Sean Hannity's Confusing Explanation About Michael Cohen

Photo via @SeanHannity on Twitter.

Competent legal advice is incredibly valuable — there’s a reason experienced attorneys can charge hundreds of dollars per hour. For Fox News Channel’s Sean Hannity, however, he may be getting a lesson in “you get what you pay for,” as his name became a trending topic after it was disclosed in a federal court hearing that President Donald Trump’s personal attorney, Michael Cohen, represented Hannity as well. Hannity’s attempts to explain the situation are confusing, if not outright contradictory, and do not seem likely to make this story die down.

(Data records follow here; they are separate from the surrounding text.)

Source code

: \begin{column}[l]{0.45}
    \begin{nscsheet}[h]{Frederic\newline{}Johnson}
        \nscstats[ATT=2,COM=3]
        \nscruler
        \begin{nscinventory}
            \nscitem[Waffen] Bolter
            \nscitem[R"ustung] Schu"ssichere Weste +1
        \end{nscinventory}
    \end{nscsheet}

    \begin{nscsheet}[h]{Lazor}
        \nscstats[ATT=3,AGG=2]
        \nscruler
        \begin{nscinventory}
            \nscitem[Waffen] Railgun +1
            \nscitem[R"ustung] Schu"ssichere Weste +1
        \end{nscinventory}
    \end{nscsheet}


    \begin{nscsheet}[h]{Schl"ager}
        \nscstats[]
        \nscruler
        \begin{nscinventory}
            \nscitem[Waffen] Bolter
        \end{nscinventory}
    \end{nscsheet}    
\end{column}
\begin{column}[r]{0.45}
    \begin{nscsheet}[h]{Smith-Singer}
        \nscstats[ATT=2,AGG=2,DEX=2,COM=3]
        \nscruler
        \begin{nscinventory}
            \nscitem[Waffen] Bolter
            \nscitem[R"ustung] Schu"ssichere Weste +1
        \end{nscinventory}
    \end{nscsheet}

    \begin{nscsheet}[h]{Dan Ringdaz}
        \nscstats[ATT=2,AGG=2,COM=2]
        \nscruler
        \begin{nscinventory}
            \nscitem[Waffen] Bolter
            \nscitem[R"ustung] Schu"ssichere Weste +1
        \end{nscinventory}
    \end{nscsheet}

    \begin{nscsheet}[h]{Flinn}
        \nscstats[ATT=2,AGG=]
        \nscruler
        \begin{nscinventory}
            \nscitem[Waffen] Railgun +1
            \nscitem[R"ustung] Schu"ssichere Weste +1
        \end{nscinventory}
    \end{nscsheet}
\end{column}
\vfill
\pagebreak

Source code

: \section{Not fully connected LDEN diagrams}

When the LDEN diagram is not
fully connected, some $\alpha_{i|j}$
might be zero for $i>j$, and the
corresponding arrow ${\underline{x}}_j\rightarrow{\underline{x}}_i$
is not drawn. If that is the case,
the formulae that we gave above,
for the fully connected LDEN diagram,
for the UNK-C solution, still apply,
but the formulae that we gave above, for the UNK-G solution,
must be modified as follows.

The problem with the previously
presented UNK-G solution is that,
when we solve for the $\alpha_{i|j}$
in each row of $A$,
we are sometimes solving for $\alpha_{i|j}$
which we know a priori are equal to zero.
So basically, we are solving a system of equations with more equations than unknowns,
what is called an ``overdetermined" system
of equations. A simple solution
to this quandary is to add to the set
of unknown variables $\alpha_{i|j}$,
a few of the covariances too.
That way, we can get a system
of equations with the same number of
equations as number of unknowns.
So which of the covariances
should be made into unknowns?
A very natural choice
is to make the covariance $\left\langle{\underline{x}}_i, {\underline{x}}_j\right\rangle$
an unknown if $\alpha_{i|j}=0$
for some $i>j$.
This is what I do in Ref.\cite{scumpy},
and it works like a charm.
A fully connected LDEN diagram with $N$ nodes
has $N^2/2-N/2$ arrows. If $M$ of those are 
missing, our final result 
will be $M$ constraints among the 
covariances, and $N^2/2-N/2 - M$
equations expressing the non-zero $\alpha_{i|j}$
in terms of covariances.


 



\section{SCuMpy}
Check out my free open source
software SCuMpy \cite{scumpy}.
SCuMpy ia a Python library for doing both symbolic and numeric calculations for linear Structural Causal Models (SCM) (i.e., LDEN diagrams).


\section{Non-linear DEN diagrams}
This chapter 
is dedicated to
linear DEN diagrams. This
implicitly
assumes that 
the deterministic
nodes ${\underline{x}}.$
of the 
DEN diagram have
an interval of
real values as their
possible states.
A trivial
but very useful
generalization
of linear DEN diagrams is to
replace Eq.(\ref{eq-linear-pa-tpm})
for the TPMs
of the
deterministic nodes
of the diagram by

As RedState reported earlier today, Cohen was in court trying to protect evidence seized during last week’s FBI raid on his home, office, and hotel room, by claiming a broad attorney-client privilege.

Because Cohen’s own comments have made it tough to plausibly argue an attorney-client privilege related to the president — like when he publicly claimed that Trump was unaware of the alleged payoff to Stormy Daniels — Cohen’s attorneys tried other angles, like claiming Cohen had an additional third client who deserved the protection of the privilege. However, they did not want to disclose the identity of that mysterious third client. The judge rejected that argument and demanded the nameand it was revealed to be Sean Hannity.

On his Twitter account, Hannity sought to offer an explanation.

He also made similar comments on his radio program today, with the added detail that he sometimes “handed him 10 bucks” as a legal fee because he wanted to invoke the attorney-client privilege.

OK. There’s a lot to unpack here. First of all, Hannity really should have consulted with a lawyer — someone who didn’t get his law degree from literally the “worst law school in the country” — before he started running his mouth on his radio show or Twitter.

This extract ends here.